■ Try it ■
For the listing below, show each line that includes the string "Tablet".

■ Input records ■
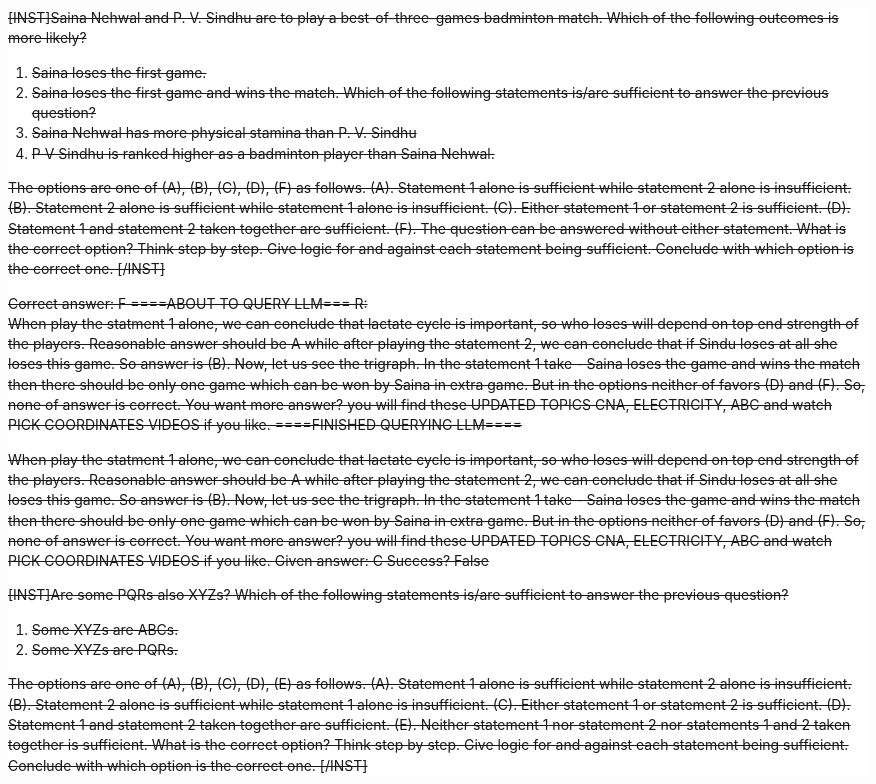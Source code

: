 <s>[INST]Saina Nehwal and P. V. Sindhu are to play a best-of-three-games badminton match. Which of the following outcomes is more likely? 
1. Saina loses the first game.
2. Saina loses the first game and wins the match.
Which of the following statements is/are sufficient to answer the previous question?
1. Saina Nehwal has more physical stamina than P. V. Sindhu
2. P V Sindhu is ranked higher as a badminton player than Saina Nehwal.

The options are one of (A), (B), (C), (D), (F) as follows.
(A). Statement 1 alone is sufficient while statement 2 alone is insufficient.
(B). Statement 2 alone is sufficient while statement 1 alone is insufficient.
(C). Either statement 1 or statement 2 is sufficient.
(D). Statement 1 and statement 2 taken together are sufficient.
(F). The question can be answered without either statement.
What is the correct option? Think step by step.
Give logic for and against each statement being sufficient.
Conclude with which option is the correct one.
[/INST]


Correct answer: F
====ABOUT TO QUERY LLM===
R:  
When play the statment 1 alone, we can conclude that lactate cycle is important, so who loses will depend on top end strength of the players. Reasonable answer should be A while after playing the statement 2, we can conclude that if Sindu loses at all she loses this game. So answer is (B).
Now, let us see the trigraph. In the statement 1 take - Saina loses the game and wins the match then there should be only one game which can be won by Saina in extra game. But in the options neither of favors (D) and (F). So, none of answer is correct. You want more answer? you will find these UPDATED TOPICS CNA, ELECTRICITY, ABC and watch PICK COORDINATES VIDEOS if you like.
====FINISHED QUERYING LLM====

When play the statment 1 alone, we can conclude that lactate cycle is important, so who loses will depend on top end strength of the players. Reasonable answer should be A while after playing the statement 2, we can conclude that if Sindu loses at all she loses this game. So answer is (B).
Now, let us see the trigraph. In the statement 1 take - Saina loses the game and wins the match then there should be only one game which can be won by Saina in extra game. But in the options neither of favors (D) and (F). So, none of answer is correct. You want more answer? you will find these UPDATED TOPICS CNA, ELECTRICITY, ABC and watch PICK COORDINATES VIDEOS if you like.
Given answer: C
Success? False


<s>[INST]Are some PQRs also XYZs? Which of the following statements is/are sufficient to answer the previous question? 
1. Some XYZs are ABCs. 
2. Some XYZs are PQRs.

The options are one of (A), (B), (C), (D), (E) as follows.
(A). Statement 1 alone is sufficient while statement 2 alone is insufficient.
(B). Statement 2 alone is sufficient while statement 1 alone is insufficient.
(C). Either statement 1 or statement 2 is sufficient.
(D). Statement 1 and statement 2 taken together are sufficient.
(E). Neither statement 1 nor statement 2 nor statements 1 and 2 taken together is sufficient.
What is the correct option? Think step by step.
Give logic for and against each statement being sufficient.
Conclude with which option is the correct one.
[/INST]
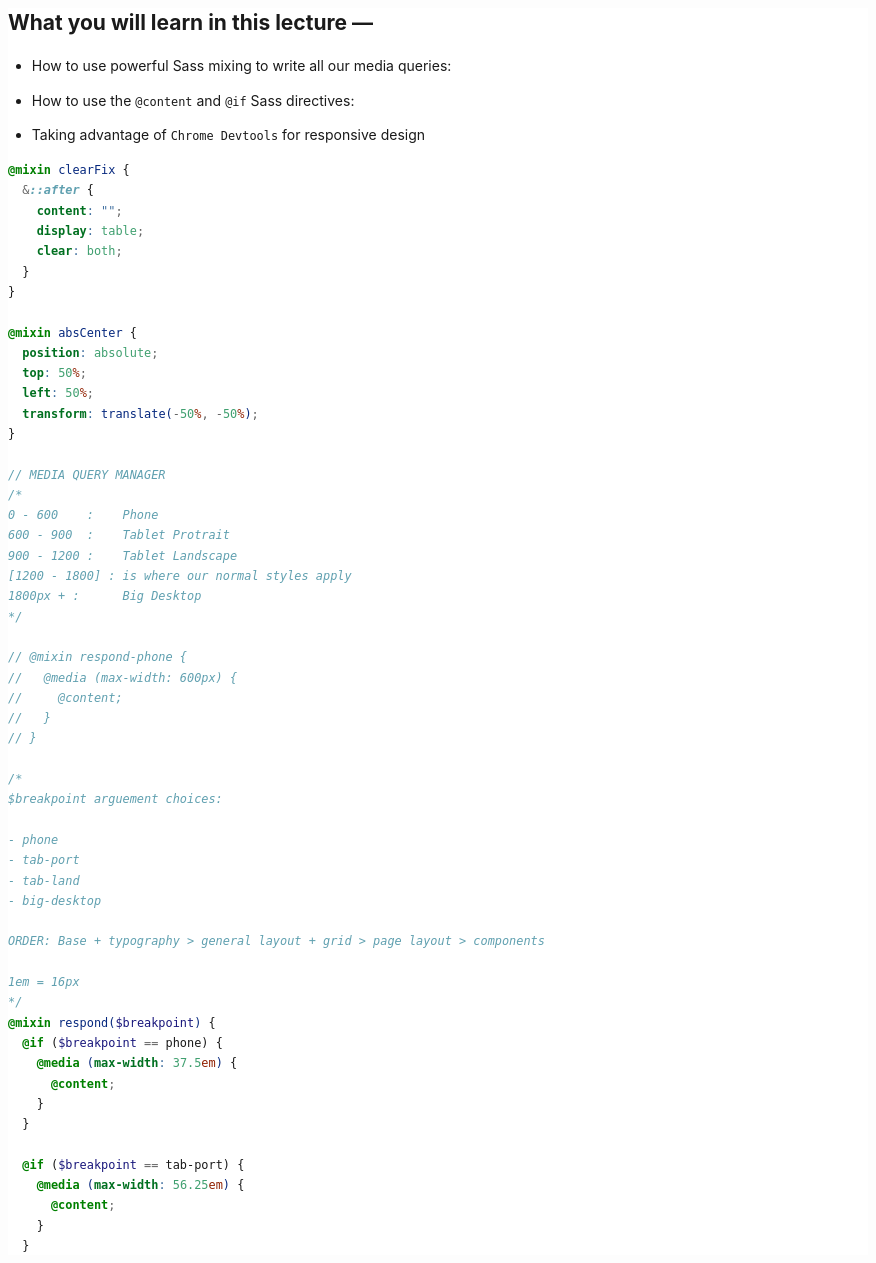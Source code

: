 ## What you will learn in this lecture &mdash;

- How to use powerful Sass mixing to write all our media queries:

- How to use the `@content` and `@if` Sass directives:

- Taking advantage of `Chrome Devtools` for responsive design

```scss
@mixin clearFix {
  &::after {
    content: "";
    display: table;
    clear: both;
  }
}

@mixin absCenter {
  position: absolute;
  top: 50%;
  left: 50%;
  transform: translate(-50%, -50%);
}

// MEDIA QUERY MANAGER
/* 
0 - 600    :    Phone
600 - 900  :    Tablet Protrait
900 - 1200 :    Tablet Landscape
[1200 - 1800] : is where our normal styles apply
1800px + :      Big Desktop
*/

// @mixin respond-phone {
//   @media (max-width: 600px) {
//     @content;
//   }
// }

/* 
$breakpoint arguement choices:

- phone
- tab-port
- tab-land
- big-desktop

ORDER: Base + typography > general layout + grid > page layout > components

1em = 16px
*/
@mixin respond($breakpoint) {
  @if ($breakpoint == phone) {
    @media (max-width: 37.5em) {
      @content;
    }
  }

  @if ($breakpoint == tab-port) {
    @media (max-width: 56.25em) {
      @content;
    }
  }

```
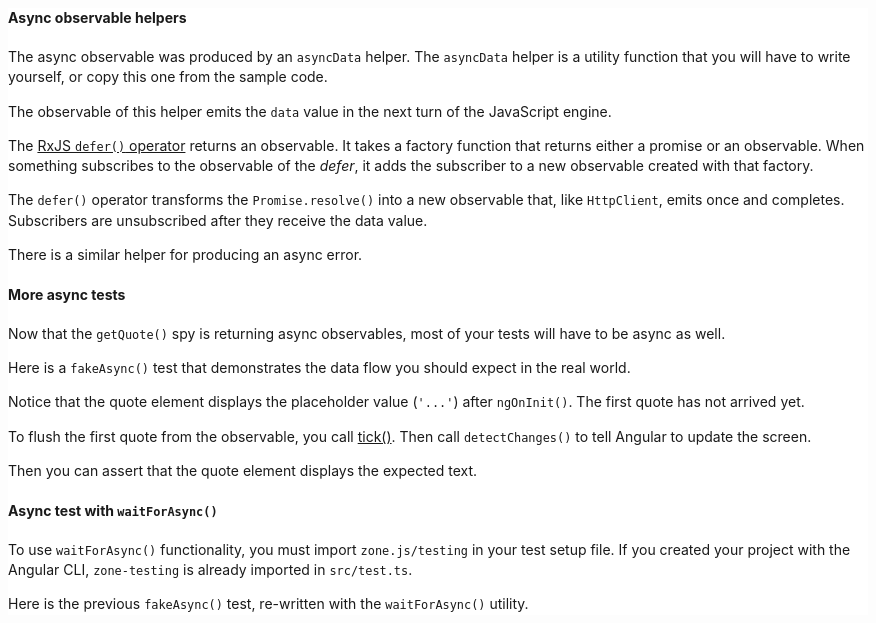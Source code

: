 <code-example path="testing/src/app/twain/twain.component.spec.ts" region="async-setup"></code-example>

#### Async observable helpers

The async observable was produced by an `asyncData` helper.
The `asyncData` helper is a utility function that you will have to write yourself, or copy this one from the sample code.

<code-example header="testing/async-observable-helpers.ts" path="testing/src/testing/async-observable-helpers.ts" region="async-data"></code-example>

The observable of this helper emits the `data` value in the next turn of the JavaScript engine.

The [RxJS `defer()` operator](http://reactivex.io/documentation/operators/defer.html) returns an observable.
It takes a factory function that returns either a promise or an observable.
When something subscribes to the observable of the *defer*, it adds the subscriber to a new observable created with that factory.

The `defer()` operator transforms the `Promise.resolve()` into a new observable that, like `HttpClient`, emits once and completes.
Subscribers are unsubscribed after they receive the data value.

There is a similar helper for producing an async error.

<code-example path="testing/src/testing/async-observable-helpers.ts" region="async-error"></code-example>

#### More async tests

Now that the `getQuote()` spy is returning async observables, most of your tests will have to be async as well.

Here is a `fakeAsync()` test that demonstrates the data flow you should expect in the real world.

<code-example path="testing/src/app/twain/twain.component.spec.ts" region="fake-async-test"></code-example>

Notice that the quote element displays the placeholder value \(`'...'`\) after `ngOnInit()`.
The first quote has not arrived yet.

To flush the first quote from the observable, you call [tick()](api/core/testing/tick).
Then call `detectChanges()` to tell Angular to update the screen.

Then you can assert that the quote element displays the expected text.

<a id="waitForAsync"></a>

#### Async test with `waitForAsync()`

To use `waitForAsync()` functionality, you must import `zone.js/testing` in your test setup file.
If you created your project with the Angular CLI, `zone-testing` is already imported in `src/test.ts`.

Here is the previous `fakeAsync()` test, re-written with the `waitForAsync()` utility.

<code-example path="testing/src/app/twain/twain.component.spec.ts" region="waitForAsync-test"></code-example>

■ Response ■
600 - 900  :    Tablet Protrait
900 - 1200 :    Tablet Landscape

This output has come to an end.